[Opening THE RECORDS section]

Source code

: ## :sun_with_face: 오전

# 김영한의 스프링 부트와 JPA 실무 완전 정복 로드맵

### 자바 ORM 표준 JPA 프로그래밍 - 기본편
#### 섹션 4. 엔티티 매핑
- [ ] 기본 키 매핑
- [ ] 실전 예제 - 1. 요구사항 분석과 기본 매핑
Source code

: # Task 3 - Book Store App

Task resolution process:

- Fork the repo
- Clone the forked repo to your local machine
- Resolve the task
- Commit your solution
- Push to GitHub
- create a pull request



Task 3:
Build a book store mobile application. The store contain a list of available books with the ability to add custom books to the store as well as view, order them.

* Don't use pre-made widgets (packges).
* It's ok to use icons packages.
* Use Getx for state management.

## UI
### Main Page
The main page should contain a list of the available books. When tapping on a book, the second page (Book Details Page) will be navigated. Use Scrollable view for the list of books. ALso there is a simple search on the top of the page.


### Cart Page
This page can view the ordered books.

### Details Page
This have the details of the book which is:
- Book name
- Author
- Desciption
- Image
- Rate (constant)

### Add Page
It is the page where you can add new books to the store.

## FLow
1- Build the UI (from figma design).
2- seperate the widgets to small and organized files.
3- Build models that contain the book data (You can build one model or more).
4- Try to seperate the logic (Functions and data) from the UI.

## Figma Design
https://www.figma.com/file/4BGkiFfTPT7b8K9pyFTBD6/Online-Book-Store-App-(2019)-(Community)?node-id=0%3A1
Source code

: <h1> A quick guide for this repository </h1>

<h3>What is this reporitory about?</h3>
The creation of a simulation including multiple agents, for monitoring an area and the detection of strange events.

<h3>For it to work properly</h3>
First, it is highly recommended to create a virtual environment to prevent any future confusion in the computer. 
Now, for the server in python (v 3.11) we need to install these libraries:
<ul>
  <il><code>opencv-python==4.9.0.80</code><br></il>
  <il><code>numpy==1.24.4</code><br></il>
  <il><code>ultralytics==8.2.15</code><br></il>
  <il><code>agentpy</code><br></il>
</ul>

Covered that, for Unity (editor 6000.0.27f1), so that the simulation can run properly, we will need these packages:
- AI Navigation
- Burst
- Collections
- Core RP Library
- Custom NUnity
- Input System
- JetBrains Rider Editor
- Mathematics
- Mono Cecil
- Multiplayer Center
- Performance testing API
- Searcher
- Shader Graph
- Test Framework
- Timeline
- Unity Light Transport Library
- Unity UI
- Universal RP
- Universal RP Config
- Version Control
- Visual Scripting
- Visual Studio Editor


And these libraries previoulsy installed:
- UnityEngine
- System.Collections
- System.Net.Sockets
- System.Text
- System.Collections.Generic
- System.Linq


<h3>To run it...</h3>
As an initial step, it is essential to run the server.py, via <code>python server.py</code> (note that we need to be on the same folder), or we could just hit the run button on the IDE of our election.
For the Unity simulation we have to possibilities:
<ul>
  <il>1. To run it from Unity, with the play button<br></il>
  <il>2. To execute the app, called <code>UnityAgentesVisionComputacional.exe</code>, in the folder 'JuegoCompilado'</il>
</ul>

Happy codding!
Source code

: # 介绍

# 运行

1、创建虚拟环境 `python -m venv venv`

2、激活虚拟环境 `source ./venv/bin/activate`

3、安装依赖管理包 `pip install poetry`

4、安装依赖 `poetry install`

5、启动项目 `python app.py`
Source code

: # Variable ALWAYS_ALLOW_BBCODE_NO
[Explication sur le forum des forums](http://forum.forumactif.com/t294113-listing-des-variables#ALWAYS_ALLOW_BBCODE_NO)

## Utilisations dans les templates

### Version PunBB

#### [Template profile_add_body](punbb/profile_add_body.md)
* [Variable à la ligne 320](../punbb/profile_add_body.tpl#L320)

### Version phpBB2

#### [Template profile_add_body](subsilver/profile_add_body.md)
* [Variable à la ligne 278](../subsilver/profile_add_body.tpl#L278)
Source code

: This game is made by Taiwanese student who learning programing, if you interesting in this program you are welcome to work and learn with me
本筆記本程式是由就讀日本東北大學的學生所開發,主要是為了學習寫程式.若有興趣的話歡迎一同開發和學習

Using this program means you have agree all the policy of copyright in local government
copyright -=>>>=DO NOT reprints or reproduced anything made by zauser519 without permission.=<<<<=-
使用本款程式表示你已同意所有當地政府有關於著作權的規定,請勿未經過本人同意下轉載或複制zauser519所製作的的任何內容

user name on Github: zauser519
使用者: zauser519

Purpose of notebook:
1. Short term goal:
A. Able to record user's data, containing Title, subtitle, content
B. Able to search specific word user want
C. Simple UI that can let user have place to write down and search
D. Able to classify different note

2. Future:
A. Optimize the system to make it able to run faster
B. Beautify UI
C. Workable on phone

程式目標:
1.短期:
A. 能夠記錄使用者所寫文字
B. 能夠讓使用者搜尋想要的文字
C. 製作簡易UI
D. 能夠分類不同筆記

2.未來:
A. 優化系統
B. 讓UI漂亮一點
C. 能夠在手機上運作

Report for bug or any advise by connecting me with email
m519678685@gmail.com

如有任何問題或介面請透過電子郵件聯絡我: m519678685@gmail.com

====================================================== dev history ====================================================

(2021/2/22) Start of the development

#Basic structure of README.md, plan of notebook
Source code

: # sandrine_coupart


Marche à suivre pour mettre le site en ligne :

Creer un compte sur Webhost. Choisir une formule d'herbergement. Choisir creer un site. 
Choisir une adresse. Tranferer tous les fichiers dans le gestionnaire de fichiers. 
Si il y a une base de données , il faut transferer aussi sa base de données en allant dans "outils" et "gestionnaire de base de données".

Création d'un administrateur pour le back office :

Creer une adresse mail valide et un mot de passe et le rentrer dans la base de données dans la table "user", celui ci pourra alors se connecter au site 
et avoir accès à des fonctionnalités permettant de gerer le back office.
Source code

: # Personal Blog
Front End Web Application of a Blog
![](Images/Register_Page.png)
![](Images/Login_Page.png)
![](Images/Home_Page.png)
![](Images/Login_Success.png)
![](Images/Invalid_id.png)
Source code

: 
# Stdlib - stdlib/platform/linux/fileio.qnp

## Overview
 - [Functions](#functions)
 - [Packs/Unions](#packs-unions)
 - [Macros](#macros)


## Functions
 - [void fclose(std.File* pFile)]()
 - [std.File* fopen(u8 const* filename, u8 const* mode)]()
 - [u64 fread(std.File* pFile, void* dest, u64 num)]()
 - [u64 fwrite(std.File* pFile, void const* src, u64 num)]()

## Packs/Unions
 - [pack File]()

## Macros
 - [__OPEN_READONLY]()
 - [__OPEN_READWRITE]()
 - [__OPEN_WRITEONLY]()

[Closing THE RECORDS section]

EXERCISE PROMPT -
Please restate word for word only the lines running from the line that contains "Creer une adresse" to the final line of the listing above.

RESPONSE TO THE TASK -
Creer une adresse mail valide et un mot de passe et le rentrer dans la base de données dans la table "user", celui ci pourra alors se connecter au site 
et avoir accès à des fonctionnalités permettant de gerer le back office.
Source code

: # Personal Blog
Front End Web Application of a Blog
![](Images/Register_Page.png)
![](Images/Login_Page.png)
![](Images/Home_Page.png)
![](Images/Login_Success.png)
![](Images/Invalid_id.png)
Source code

: 
# Stdlib - stdlib/platform/linux/fileio.qnp

## Overview
 - [Functions](#functions)
 - [Packs/Unions](#packs-unions)
 - [Macros](#macros)


## Functions
 - [void fclose(std.File* pFile)]()
 - [std.File* fopen(u8 const* filename, u8 const* mode)]()
 - [u64 fread(std.File* pFile, void* dest, u64 num)]()
 - [u64 fwrite(std.File* pFile, void const* src, u64 num)]()

## Packs/Unions
 - [pack File]()

## Macros
 - [__OPEN_READONLY]()
 - [__OPEN_READWRITE]()
 - [__OPEN_WRITEONLY]()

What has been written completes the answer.